::: Material for this task :::
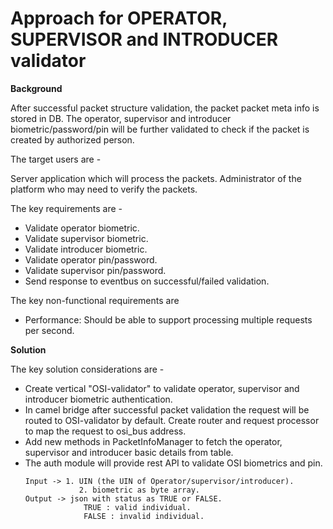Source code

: # Approach for OPERATOR, SUPERVISOR and INTRODUCER validator

**Background**

After successful packet structure validation, the packet packet meta info is stored in DB. The operator, supervisor and introducer biometric/password/pin will be further validated to check if the packet is created by authorized person.

The target users are -

Server application which will process the packets.
Administrator of the platform who may need to verify the packets.

The key requirements are -
-	Validate operator biometric.
-	Validate supervisor biometric.
-	Validate introducer biometric.
- Validate operator pin/password.
- Validate supervisor pin/password.
-	Send response to eventbus on successful/failed validation.

The key non-functional requirements are
-	Performance: Should be able to support processing multiple requests per second.

**Solution**

The key solution considerations are -
- Create vertical "OSI-validator" to validate operator, supervisor and introducer biometric authentication.
- In camel bridge after successful packet validation the request will be routed to OSI-validator by default. Create router and request processor to map the request to osi_bus address.
- Add new methods in PacketInfoManager to fetch the operator, supervisor and introducer basic details from table.
- The auth module will provide rest API to validate OSI biometrics and pin. 
    ```
    Input -> 1. UIN (the UIN of Operator/supervisor/introducer).
                2. biometric as byte array.
    Output -> json with status as TRUE or FALSE.
                 TRUE : valid individual.
                 FALSE : invalid individual.
    ```

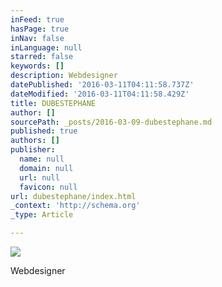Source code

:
 ```yaml
---
inFeed: true
hasPage: true
inNav: false
inLanguage: null
starred: false
keywords: []
description: Webdesigner
datePublished: '2016-03-11T04:11:58.737Z'
dateModified: '2016-03-11T04:11:58.429Z'
title: DUBESTEPHANE
author: []
sourcePath: _posts/2016-03-09-dubestephane.md
published: true
authors: []
publisher:
  name: null
  domain: null
  url: null
  favicon: null
url: dubestephane/index.html
_context: 'http://schema.org'
_type: Article

---
```

![](https://the-grid-user-content.s3-us-west-2.amazonaws.com/28591db4-df50-4156-9048-93604757673e.jpg)

Webdesigner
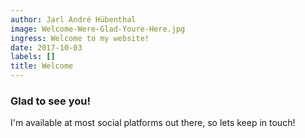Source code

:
 ```yaml
---
author: Jarl André Hübenthal
image: Welcome-Were-Glad-Youre-Here.jpg
ingress: Welcome to my website!
date: 2017-10-03
labels: []
title: Welcome
---
```

### Glad to see you!

I'm available at most social platforms out there, so lets keep in touch!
:::
Copy all the entries above exactly as they stand, except for the pictures.

Source code

: # Approach for OPERATOR, SUPERVISOR and INTRODUCER validator

**Background**

After successful packet structure validation, the packet packet meta info is stored in DB. The operator, supervisor and introducer biometric/password/pin will be further validated to check if the packet is created by authorized person.

The target users are -

Server application which will process the packets.
Administrator of the platform who may need to verify the packets.

The key requirements are -
-	Validate operator biometric.
-	Validate supervisor biometric.
-	Validate introducer biometric.
- Validate operator pin/password.
- Validate supervisor pin/password.
-	Send response to eventbus on successful/failed validation.

The key non-functional requirements are
-	Performance: Should be able to support processing multiple requests per second.

**Solution**

The key solution considerations are -
- Create vertical "OSI-validator" to validate operator, supervisor and introducer biometric authentication.
- In camel bridge after successful packet validation the request will be routed to OSI-validator by default. Create router and request processor to map the request to osi_bus address.
- Add new methods in PacketInfoManager to fetch the operator, supervisor and introducer basic details from table.
- The auth module will provide rest API to validate OSI biometrics and pin. 
    ```
    Input -> 1. UIN (the UIN of Operator/supervisor/introducer).
                2. biometric as byte array.
    Output -> json with status as TRUE or FALSE.
                 TRUE : valid individual.
                 FALSE : invalid individual.
    ```

Source code

:
 ```yaml
---
inFeed: true
hasPage: true
inNav: false
inLanguage: null
starred: false
keywords: []
description: Webdesigner
datePublished: '2016-03-11T04:11:58.737Z'
dateModified: '2016-03-11T04:11:58.429Z'
title: DUBESTEPHANE
author: []
sourcePath: _posts/2016-03-09-dubestephane.md
published: true
authors: []
publisher:
  name: null
  domain: null
  url: null
  favicon: null
url: dubestephane/index.html
_context: 'http://schema.org'
_type: Article

---
```

![](https://the-grid-user-content.s3-us-west-2.amazonaws.com/28591db4-df50-4156-9048-93604757673e.jpg)

Webdesigner
Source code

:
 ```yaml
---
author: Jarl André Hübenthal
image: Welcome-Were-Glad-Youre-Here.jpg
ingress: Welcome to my website!
date: 2017-10-03
labels: []
title: Welcome
---
```

### Glad to see you!

I'm available at most social platforms out there, so lets keep in touch!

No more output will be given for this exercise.